Task instructions — Your job is to report every line of the entries that has "spring".
╭─ Dataset records
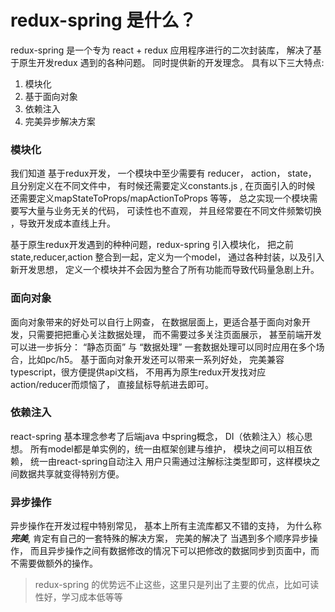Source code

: # redux-spring 是什么？

redux-spring 是一个专为 react + redux 应用程序进行的二次封装库， 解决了基于原生开发redux 遇到的各种问题。 同时提供新的开发理念。
具有以下三大特点:
1. 模块化
2. 基于面向对象
3. 依赖注入
4. 完美异步解决方案
### 模块化
我们知道 基于redux开发， 一个模块中至少需要有 reducer， action， state， 且分别定义在不同文件中， 有时候还需要定义constants.js , 在页面引入的时候
还需要定义mapStateToProps/mapActionToProps 等等， 总之实现一个模块需要写大量与业务无关的代码， 可读性也不直观， 并且经常要在不同文件频繁切换
，导致开发成本直线上升。

基于原生redux开发遇到的种种问题，redux-spring 引入模块化， 把之前state,reducer,action 整合到一起，定义为一个model， 通过各种封装，以及引入新开发思想，
定义一个模块并不会因为整合了所有功能而导致代码量急剧上升。

### 面向对象
面向对象带来的好处可以自行上网查，
 在数据层面上，更适合基于面向对象开发，只需要把把重心关注数据处理， 而不需要过多关注页面展示， 甚至前端开发可以进一步拆分： “静态页面” 与 “数据处理”
一套数据处理可以同时应用在多个场合，比如pc/h5。
基于面向对象开发还可以带来一系列好处， 完美兼容typescript，很方便提供api文档， 不用再为原生redux开发找对应action/reducer而烦恼了， 直接鼠标导航进去即可。

### 依赖注入
react-spring 基本理念参考了后端java 中spring概念， DI（依赖注入）核心思想。 所有model都是单实例的，统一由框架创建与维护， 模块之间可以相互依赖， 统一由react-spring自动注入
用户只需通过注解标注类型即可，这样模块之间数据共享就变得特别方便。


### 异步操作
异步操作在开发过程中特别常见， 基本上所有主流库都又不错的支持， 为什么称***完美***, 肯定有自己的一套特殊的解决方案，
 完美的解决了 当遇到多个顺序异步操作， 而且异步操作之间有数据修改的情况下可以把修改的数据同步到页面中，而不需要做额外的操作。
 
 > redux-spring 的优势远不止这些，这里只是列出了主要的优点，比如可读性好，学习成本低等等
╰─
Solution to this exercise —
: # redux-spring 是什么？
redux-spring 是一个专为 react + redux 应用程序进行的二次封装库， 解决了基于原生开发redux 遇到的各种问题。 同时提供新的开发理念。
基于原生redux开发遇到的种种问题，redux-spring 引入模块化， 把之前state,reducer,action 整合到一起，定义为一个model， 通过各种封装，以及引入新开发思想，
react-spring 基本理念参考了后端java 中spring概念， DI（依赖注入）核心思想。 所有model都是单实例的，统一由框架创建与维护， 模块之间可以相互依赖， 统一由react-spring自动注入
 > redux-spring 的优势远不止这些，这里只是列出了主要的优点，比如可读性好，学习成本低等等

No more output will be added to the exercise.